■ **About this task**
What's needed: every entry, printed exactly, minus the images.

■ **Records shown**
::::
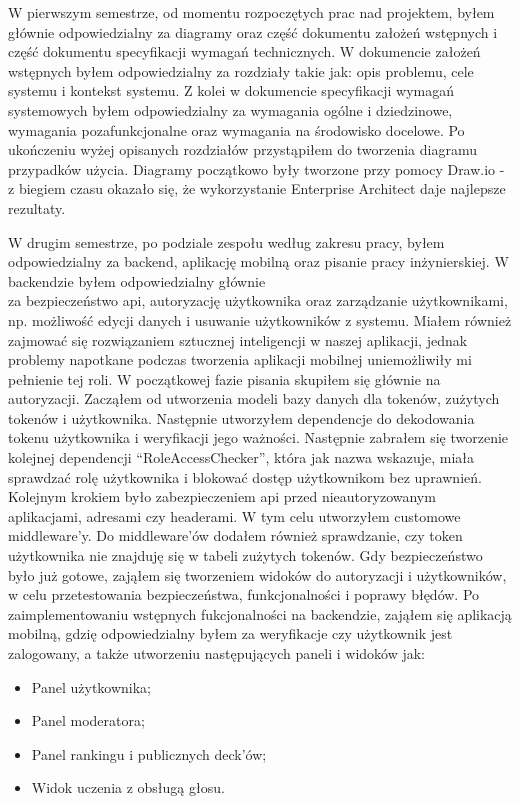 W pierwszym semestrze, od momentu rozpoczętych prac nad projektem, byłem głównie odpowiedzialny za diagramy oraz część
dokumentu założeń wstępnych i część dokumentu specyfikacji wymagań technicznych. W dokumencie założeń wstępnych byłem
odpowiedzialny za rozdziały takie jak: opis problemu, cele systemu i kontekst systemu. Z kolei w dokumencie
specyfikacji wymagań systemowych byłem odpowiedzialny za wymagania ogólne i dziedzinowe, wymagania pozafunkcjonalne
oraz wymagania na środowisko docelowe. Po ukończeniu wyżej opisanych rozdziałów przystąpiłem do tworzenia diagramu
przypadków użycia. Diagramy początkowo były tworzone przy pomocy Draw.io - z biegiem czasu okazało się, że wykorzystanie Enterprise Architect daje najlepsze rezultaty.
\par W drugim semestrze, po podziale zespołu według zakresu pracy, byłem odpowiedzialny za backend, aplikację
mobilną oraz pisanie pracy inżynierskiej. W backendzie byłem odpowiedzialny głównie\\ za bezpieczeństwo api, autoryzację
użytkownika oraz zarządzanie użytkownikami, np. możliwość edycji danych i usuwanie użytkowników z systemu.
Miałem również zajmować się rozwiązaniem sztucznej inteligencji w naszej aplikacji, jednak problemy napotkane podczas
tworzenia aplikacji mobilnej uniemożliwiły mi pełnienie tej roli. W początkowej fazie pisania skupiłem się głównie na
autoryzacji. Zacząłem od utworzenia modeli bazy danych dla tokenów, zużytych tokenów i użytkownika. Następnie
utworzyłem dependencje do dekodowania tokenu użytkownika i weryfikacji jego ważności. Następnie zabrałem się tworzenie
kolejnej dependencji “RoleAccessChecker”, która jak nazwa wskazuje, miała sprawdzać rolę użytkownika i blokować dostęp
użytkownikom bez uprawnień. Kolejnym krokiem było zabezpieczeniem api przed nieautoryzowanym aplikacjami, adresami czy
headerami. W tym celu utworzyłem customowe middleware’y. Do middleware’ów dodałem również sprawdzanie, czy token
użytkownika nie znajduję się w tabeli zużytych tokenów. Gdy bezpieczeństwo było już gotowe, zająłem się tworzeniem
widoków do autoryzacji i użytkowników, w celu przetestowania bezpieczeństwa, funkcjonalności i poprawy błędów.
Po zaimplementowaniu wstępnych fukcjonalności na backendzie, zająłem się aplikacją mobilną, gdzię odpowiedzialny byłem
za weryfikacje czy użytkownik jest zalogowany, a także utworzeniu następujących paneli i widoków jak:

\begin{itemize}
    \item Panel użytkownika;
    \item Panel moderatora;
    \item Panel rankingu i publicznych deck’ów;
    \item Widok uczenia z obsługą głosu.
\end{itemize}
::::
■ **Task response**
 W pierwszym semestrze, od momentu rozpoczętych prac nad projektem, byłem głównie odpowiedzialny za diagramy oraz część
dokumentu założeń wstępnych i część dokumentu specyfikacji wymagań technicznych. W dokumencie założeń wstępnych byłem
odpowiedzialny za rozdziały takie jak: opis problemu, cele systemu i kontekst systemu. Z kolei w dokumencie
specyfikacji wymagań systemowych byłem odpowiedzialny za wymagania ogólne i dziedzinowe, wymagania pozafunkcjonalne
oraz wymagania na środowisko docelowe. Po ukończeniu wyżej opisanych rozdziałów przystąpiłem do tworzenia diagramu
przypadków użycia. Diagramy początkowo były tworzone przy pomocy Draw.io - z biegiem czasu okazało się, że wykorzystanie Enterprise Architect daje najlepsze rezultaty.
\par W drugim semestrze, po podziale zespołu według zakresu pracy, byłem odpowiedzialny za backend, aplikację
mobilną oraz pisanie pracy inżynierskiej. W backendzie byłem odpowiedzialny głównie\\ za bezpieczeństwo api, autoryzację
użytkownika oraz zarządzanie użytkownikami, np. możliwość edycji danych i usuwanie użytkowników z systemu.
Miałem również zajmować się rozwiązaniem sztucznej inteligencji w naszej aplikacji, jednak problemy napotkane podczas
tworzenia aplikacji mobilnej uniemożliwiły mi pełnienie tej roli. W początkowej fazie pisania skupiłem się głównie na
autoryzacji. Zacząłem od utworzenia modeli bazy danych dla tokenów, zużytych tokenów i użytkownika. Następnie
utworzyłem dependencje do dekodowania tokenu użytkownika i weryfikacji jego ważności. Następnie zabrałem się tworzenie
kolejnej dependencji “RoleAccessChecker”, która jak nazwa wskazuje, miała sprawdzać rolę użytkownika i blokować dostęp
użytkownikom bez uprawnień. Kolejnym krokiem było zabezpieczeniem api przed nieautoryzowanym aplikacjami, adresami czy
headerami. W tym celu utworzyłem customowe middleware’y. Do middleware’ów dodałem również sprawdzanie, czy token
użytkownika nie znajduję się w tabeli zużytych tokenów. Gdy bezpieczeństwo było już gotowe, zająłem się tworzeniem
widoków do autoryzacji i użytkowników, w celu przetestowania bezpieczeństwa, funkcjonalności i poprawy błędów.
Po zaimplementowaniu wstępnych fukcjonalności na backendzie, zająłem się aplikacją mobilną, gdzię odpowiedzialny byłem
za weryfikacje czy użytkownik jest zalogowany, a także utworzeniu następujących paneli i widoków jak:

\begin{itemize}
    \item Panel użytkownika;
    \item Panel moderatora;
    \item Panel rankingu i publicznych deck’ów;
    \item Widok uczenia z obsługą głosu.
\end{itemize}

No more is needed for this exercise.